Abstract

To reduce the rate of inappropriate admissions to acute care inpatient prospective payment system hospitals Acute care hospitals. The study involved 3 measurement periods. A statistically valid sample of Medicare discharge claims with a 1-day length of stay (LOS for diagnosis-related groups 132, 141, 143, 182, and 183 was obtained from each participating hospital. Claims with discharge dispositions of 02 (transfers), 07 (left against medical advice), 20 (expired), and 66 (transferred to a critical access hospital) were excluded. Seventeen acute care hospitals in Indiana collaborated with the quality improvement organization in reducing unnecessary admissions for the focused 1-day LOS admissions.
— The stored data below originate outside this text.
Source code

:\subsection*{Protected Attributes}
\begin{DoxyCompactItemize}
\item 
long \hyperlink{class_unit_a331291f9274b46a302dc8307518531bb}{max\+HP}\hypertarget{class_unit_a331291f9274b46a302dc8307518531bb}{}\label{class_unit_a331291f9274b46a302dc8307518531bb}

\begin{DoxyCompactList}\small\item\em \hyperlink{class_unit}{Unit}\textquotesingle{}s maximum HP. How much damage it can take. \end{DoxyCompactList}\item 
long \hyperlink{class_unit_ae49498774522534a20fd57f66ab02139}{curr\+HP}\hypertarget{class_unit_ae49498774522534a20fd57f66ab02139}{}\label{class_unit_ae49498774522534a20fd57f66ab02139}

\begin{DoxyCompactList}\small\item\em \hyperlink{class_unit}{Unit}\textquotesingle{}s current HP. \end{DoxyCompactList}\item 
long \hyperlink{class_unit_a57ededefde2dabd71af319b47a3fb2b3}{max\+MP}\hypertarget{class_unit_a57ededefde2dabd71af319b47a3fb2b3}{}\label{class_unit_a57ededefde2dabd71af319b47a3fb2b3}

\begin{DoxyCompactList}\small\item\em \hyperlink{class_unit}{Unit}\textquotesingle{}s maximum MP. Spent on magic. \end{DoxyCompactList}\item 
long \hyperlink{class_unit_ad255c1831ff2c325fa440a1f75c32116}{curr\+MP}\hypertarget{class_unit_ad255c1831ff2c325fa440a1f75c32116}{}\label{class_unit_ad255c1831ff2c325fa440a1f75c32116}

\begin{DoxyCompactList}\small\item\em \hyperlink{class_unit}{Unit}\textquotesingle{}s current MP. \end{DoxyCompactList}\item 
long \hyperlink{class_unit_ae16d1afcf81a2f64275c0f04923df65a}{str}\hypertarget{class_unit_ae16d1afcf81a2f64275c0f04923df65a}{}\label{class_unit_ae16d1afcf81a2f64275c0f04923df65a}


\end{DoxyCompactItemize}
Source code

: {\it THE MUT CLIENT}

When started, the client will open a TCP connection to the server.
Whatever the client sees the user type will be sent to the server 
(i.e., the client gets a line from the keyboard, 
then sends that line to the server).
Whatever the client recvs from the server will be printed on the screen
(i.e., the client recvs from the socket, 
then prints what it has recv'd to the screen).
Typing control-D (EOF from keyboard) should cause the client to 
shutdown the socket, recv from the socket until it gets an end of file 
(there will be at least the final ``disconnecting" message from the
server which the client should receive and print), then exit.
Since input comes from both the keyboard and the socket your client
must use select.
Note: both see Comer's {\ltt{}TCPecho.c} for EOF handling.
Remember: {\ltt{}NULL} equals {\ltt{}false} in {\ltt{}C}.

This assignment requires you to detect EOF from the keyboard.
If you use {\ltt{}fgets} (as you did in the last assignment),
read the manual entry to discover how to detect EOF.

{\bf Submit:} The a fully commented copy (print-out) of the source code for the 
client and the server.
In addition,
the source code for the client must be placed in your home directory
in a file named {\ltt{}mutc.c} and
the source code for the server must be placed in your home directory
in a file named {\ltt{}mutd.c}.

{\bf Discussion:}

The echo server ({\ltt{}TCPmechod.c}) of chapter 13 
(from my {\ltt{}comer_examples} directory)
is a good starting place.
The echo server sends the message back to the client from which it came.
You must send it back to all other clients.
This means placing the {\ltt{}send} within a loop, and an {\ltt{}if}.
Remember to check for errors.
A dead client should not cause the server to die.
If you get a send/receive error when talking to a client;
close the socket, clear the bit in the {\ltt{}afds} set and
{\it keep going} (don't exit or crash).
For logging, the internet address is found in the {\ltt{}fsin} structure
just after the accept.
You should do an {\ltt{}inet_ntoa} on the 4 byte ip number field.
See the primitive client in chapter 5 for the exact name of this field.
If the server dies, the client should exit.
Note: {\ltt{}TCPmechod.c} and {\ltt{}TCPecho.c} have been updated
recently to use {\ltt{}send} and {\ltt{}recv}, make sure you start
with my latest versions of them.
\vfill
The study resulted in a 2.6% relative improvement from baseline to remeasurement with an estimated overpayment of $1,494,294. In addition, there was a 42.6% decrease from baseline to remeasurement in the total number of claims meeting the study criteria. In many instances, case management can impact the following findings: Medical records sampled for this study, focusing on 1-day LOS, lacked documentation to support medical necessity for an inpatient admission. Diagnosis-related groups related to symptoms, such as DRG 143 (chest pain), are at high risk for not meeting admission necessity. The majority of patients admitted to an inpatient stay with complaints of chest pain-like symptoms were admitted through the emergency department. Lack of medical necessity for an acute inpatient admission is a potential risk for denial, impacting the revenue cycle and patient satisfaction. Outpatient observation should be utilized when evaluating an unconfirmed diagnosis.